The largest of the Marble Mountains, and the only one with an official entrance fee, is the Water Mountain, Thủy Sơn. Before hiking up, we paid a little extra to enter a cave at the base of the rock. We were surprised by its size. The Marble Mountains don’t look large, but they’re practically hollow. The roof of this cave went all the way up, and entering was like stepping into an enormous cathedral.
The Marble Mountains have strong religious connotations for the Vietnamese, who have decorated them with dozens of shrines and icons. In the lower levels of the first cave, we saw a representation of Buddhist Hell, with sinners being dismembered and tortured by demons. After plunging ourselves into the depths, we climbed a dizzying flight of stone steps to the top of the cave and out into the fresh air, where there was a tremendous view of the coastline.
Exiting the cave, we began our real ascent up the mountain, choosing to bypass the new glass elevator installed along the side of the rock in favor of an old-fashioned flight of stairs. Thủy Sơn is crowded with temples, shrines, viewpoints and vendors, and the number of other visitors was overwhelming. We checked out a couple viewpoints, threw a cursory glance into some temples, and then found the entrance to another cave on the far side of the mountain. This was even more impressive than the first one, if only because of the two rays of sunlight shining on the ground like spotlights.
Our original plan had been to check out each of the five Marble Mountains, but Thủy Sơn required so much time, that we had to reconsider. We made a beeline for Kim Sơn (Metal Mountain), and parked our bike next to a group of young monks-in-training. It didn’t take long before a local guide ran over, and offered to take us into two separate caves. We were able to haggle him down to Đ30,000 apiece for the tour.
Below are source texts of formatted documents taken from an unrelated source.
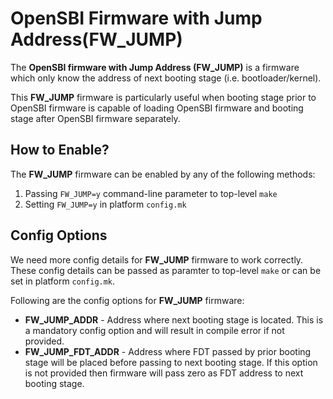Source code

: OpenSBI Firmware with Jump Address(FW_JUMP)
===========================================

The **OpenSBI firmware with Jump Address (FW_JUMP)** is a
firmware which only know the address of next booting stage
(i.e. bootloader/kernel).

This **FW_JUMP** firmware is particularly useful when booting
stage prior to OpenSBI firmware is capable of loading OpenSBI
firmware and booting stage after OpenSBI firmware separately.

How to Enable?
--------------

The **FW_JUMP** firmware can be enabled by any of the following
methods:

1. Passing `FW_JUMP=y` command-line parameter to
top-level `make`
2. Setting `FW_JUMP=y` in platform `config.mk`

Config Options
--------------

We need more config details for **FW_JUMP** firmware to work
correctly. These config details can be passed as paramter to
top-level `make` or can be set in platform `config.mk`.

Following are the config options for **FW_JUMP** firmware:

* **FW_JUMP_ADDR** - Address where next booting stage is
located. This is a mandatory config option and will result
in compile error if not provided.
* **FW_JUMP_FDT_ADDR** - Address where FDT passed by prior
booting stage will be placed before passing to next booting
stage. If this option is not provided then firmware will pass
zero as FDT address to next booting stage.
Although neither of these caves was as spectacular as the two at Thủy Sơn, we enjoyed them thanks to the total lack of other people. This was a perfect example of something we’d find over and over again during our time in Vietnam. The first mountain, Thủy Sơn, was popular to the point of obnoxiousness, while all of the other mountains didn’t have a single visitor. There’s no middle ground; everyone gravitates toward the same experiences. If big crowds are getting you down, just step off the beaten path. The moment you do, you’re likely to find some amazing solitary moments.